ACTIVITY: Looking at the entries, how many lines hold the word "browser"? State the number by itself.

Items listed in a dataset:
......
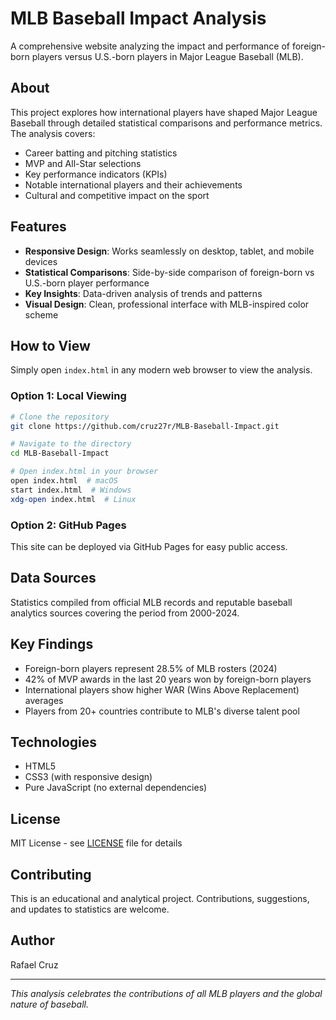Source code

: # MLB Baseball Impact Analysis

A comprehensive website analyzing the impact and performance of foreign-born players versus U.S.-born players in Major League Baseball (MLB).

## About

This project explores how international players have shaped Major League Baseball through detailed statistical comparisons and performance metrics. The analysis covers:

- Career batting and pitching statistics
- MVP and All-Star selections
- Key performance indicators (KPIs)
- Notable international players and their achievements
- Cultural and competitive impact on the sport

## Features

- **Responsive Design**: Works seamlessly on desktop, tablet, and mobile devices
- **Statistical Comparisons**: Side-by-side comparison of foreign-born vs U.S.-born player performance
- **Key Insights**: Data-driven analysis of trends and patterns
- **Visual Design**: Clean, professional interface with MLB-inspired color scheme

## How to View

Simply open `index.html` in any modern web browser to view the analysis.

### Option 1: Local Viewing
```bash
# Clone the repository
git clone https://github.com/cruz27r/MLB-Baseball-Impact.git

# Navigate to the directory
cd MLB-Baseball-Impact

# Open index.html in your browser
open index.html  # macOS
start index.html  # Windows
xdg-open index.html  # Linux
```

### Option 2: GitHub Pages
This site can be deployed via GitHub Pages for easy public access.

## Data Sources

Statistics compiled from official MLB records and reputable baseball analytics sources covering the period from 2000-2024.

## Key Findings

- Foreign-born players represent 28.5% of MLB rosters (2024)
- 42% of MVP awards in the last 20 years won by foreign-born players
- International players show higher WAR (Wins Above Replacement) averages
- Players from 20+ countries contribute to MLB's diverse talent pool

## Technologies

- HTML5
- CSS3 (with responsive design)
- Pure JavaScript (no external dependencies)

## License

MIT License - see [LICENSE](LICENSE) file for details

## Contributing

This is an educational and analytical project. Contributions, suggestions, and updates to statistics are welcome.

## Author

Rafael Cruz

---

*This analysis celebrates the contributions of all MLB players and the global nature of baseball.*
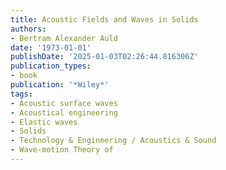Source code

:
 ```yaml
---
title: Acoustic Fields and Waves in Solids
authors:
- Bertram Alexander Auld
date: '1973-01-01'
publishDate: '2025-01-03T02:26:44.816306Z'
publication_types:
- book
publication: '*Wiley*'
tags:
- Acoustic surface waves
- Acoustical engineering
- Elastic waves
- Solids
- Technology & Engineering / Acoustics & Sound
- Wave-motion Theory of
---
```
......
WRITTEN ANSWER: 2